-- Try it --
Which of the lines below contain the string "oder"? Copy each one.

-- Stored entries --
========================================

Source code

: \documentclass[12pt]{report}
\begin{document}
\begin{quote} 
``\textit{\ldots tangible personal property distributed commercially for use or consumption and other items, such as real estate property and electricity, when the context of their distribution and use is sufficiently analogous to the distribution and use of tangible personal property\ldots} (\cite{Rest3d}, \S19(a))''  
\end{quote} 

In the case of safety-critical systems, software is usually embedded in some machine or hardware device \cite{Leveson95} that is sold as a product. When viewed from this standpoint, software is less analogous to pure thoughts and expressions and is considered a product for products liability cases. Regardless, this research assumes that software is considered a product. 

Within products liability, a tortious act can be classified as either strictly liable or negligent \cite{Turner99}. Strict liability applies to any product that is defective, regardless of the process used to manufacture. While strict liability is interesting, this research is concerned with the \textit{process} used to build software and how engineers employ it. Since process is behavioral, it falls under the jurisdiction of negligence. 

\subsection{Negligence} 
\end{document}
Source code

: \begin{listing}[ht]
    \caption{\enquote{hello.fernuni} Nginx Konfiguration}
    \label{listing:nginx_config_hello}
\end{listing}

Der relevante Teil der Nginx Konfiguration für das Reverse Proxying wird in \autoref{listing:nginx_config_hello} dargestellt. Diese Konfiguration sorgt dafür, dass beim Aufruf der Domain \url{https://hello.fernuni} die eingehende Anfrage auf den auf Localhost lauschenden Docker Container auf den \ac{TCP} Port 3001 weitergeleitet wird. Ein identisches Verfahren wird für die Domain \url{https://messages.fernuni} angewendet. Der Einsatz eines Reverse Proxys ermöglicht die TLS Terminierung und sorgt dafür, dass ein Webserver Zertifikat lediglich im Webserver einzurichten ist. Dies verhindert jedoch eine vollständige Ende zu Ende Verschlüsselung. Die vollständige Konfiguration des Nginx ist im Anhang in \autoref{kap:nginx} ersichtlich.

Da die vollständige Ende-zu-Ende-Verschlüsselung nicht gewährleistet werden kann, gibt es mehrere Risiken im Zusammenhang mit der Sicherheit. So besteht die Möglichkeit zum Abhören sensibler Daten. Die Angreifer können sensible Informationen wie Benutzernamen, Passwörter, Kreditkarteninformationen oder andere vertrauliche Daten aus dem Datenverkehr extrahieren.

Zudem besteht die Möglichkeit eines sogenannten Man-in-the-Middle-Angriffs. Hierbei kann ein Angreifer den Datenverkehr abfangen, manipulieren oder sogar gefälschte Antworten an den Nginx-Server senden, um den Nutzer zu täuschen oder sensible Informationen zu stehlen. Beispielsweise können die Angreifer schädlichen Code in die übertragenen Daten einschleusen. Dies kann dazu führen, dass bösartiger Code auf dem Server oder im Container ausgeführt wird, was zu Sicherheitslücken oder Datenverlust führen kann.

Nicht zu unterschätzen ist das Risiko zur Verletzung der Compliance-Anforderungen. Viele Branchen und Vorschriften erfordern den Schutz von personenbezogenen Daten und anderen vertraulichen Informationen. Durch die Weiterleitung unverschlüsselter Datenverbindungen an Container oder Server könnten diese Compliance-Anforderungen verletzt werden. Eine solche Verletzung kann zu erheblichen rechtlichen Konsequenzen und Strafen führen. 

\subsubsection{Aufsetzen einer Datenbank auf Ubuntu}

========================================

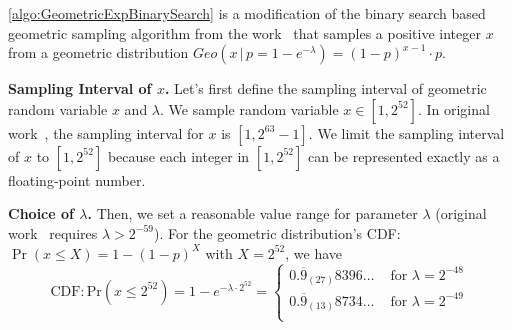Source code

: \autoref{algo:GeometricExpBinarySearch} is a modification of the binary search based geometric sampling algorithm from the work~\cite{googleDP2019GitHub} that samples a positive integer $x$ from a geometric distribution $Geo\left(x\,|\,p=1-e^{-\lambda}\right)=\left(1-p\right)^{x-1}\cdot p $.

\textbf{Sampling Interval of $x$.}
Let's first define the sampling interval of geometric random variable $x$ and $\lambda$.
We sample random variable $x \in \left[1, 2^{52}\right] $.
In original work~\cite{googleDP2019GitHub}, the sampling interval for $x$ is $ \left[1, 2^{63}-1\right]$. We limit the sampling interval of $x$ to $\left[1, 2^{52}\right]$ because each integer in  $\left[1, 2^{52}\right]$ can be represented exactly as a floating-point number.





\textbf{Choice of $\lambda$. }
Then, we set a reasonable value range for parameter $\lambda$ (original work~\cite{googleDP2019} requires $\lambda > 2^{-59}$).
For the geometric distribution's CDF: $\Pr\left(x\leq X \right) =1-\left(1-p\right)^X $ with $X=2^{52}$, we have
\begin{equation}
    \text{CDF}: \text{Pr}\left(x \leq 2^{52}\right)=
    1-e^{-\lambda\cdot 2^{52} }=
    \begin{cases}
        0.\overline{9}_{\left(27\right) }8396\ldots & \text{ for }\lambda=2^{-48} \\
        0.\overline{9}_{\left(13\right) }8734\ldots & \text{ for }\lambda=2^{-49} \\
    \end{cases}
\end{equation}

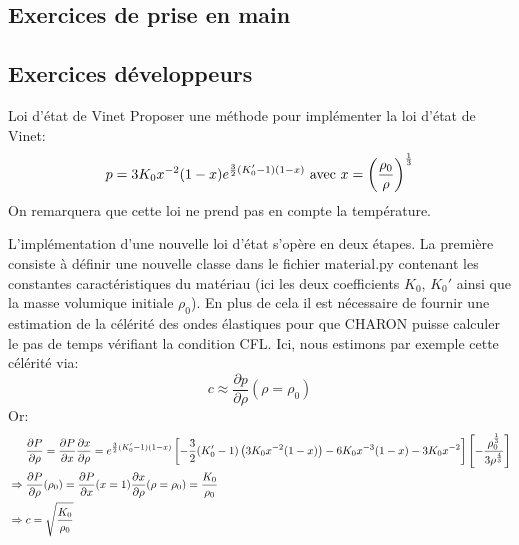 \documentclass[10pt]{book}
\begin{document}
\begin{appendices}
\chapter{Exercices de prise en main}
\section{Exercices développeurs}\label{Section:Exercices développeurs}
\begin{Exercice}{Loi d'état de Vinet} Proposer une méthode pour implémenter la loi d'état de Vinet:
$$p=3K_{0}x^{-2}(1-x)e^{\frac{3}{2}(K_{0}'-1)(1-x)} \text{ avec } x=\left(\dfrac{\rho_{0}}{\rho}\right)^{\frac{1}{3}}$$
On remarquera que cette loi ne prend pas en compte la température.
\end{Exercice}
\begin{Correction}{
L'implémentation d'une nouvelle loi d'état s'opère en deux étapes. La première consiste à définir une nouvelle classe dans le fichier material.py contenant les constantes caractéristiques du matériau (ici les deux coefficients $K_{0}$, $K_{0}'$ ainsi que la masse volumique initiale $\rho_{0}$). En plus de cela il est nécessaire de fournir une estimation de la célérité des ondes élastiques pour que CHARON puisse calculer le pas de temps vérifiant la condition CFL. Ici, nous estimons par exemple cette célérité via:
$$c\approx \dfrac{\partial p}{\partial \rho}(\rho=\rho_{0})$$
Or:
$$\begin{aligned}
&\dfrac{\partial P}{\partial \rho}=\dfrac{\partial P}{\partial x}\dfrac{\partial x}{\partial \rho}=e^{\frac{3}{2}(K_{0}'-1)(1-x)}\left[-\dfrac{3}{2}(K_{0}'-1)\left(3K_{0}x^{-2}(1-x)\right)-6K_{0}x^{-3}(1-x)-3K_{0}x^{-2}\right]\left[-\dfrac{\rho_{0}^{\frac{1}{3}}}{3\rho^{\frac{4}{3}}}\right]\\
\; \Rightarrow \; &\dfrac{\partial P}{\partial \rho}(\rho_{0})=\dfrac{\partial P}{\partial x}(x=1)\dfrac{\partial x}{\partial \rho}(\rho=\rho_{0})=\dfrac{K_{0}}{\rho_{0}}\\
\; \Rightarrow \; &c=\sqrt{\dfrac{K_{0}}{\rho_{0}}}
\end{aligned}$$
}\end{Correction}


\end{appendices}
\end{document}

========================================

-- Finished task --
Da die vollständige Ende-zu-Ende-Verschlüsselung nicht gewährleistet werden kann, gibt es mehrere Risiken im Zusammenhang mit der Sicherheit. So besteht die Möglichkeit zum Abhören sensibler Daten. Die Angreifer können sensible Informationen wie Benutzernamen, Passwörter, Kreditkarteninformationen oder andere vertrauliche Daten aus dem Datenverkehr extrahieren.
Zudem besteht die Möglichkeit eines sogenannten Man-in-the-Middle-Angriffs. Hierbei kann ein Angreifer den Datenverkehr abfangen, manipulieren oder sogar gefälschte Antworten an den Nginx-Server senden, um den Nutzer zu täuschen oder sensible Informationen zu stehlen. Beispielsweise können die Angreifer schädlichen Code in die übertragenen Daten einschleusen. Dies kann dazu führen, dass bösartiger Code auf dem Server oder im Container ausgeführt wird, was zu Sicherheitslücken oder Datenverlust führen kann.
Nicht zu unterschätzen ist das Risiko zur Verletzung der Compliance-Anforderungen. Viele Branchen und Vorschriften erfordern den Schutz von personenbezogenen Daten und anderen vertraulichen Informationen. Durch die Weiterleitung unverschlüsselter Datenverbindungen an Container oder Server könnten diese Compliance-Anforderungen verletzt werden. Eine solche Verletzung kann zu erheblichen rechtlichen Konsequenzen und Strafen führen. 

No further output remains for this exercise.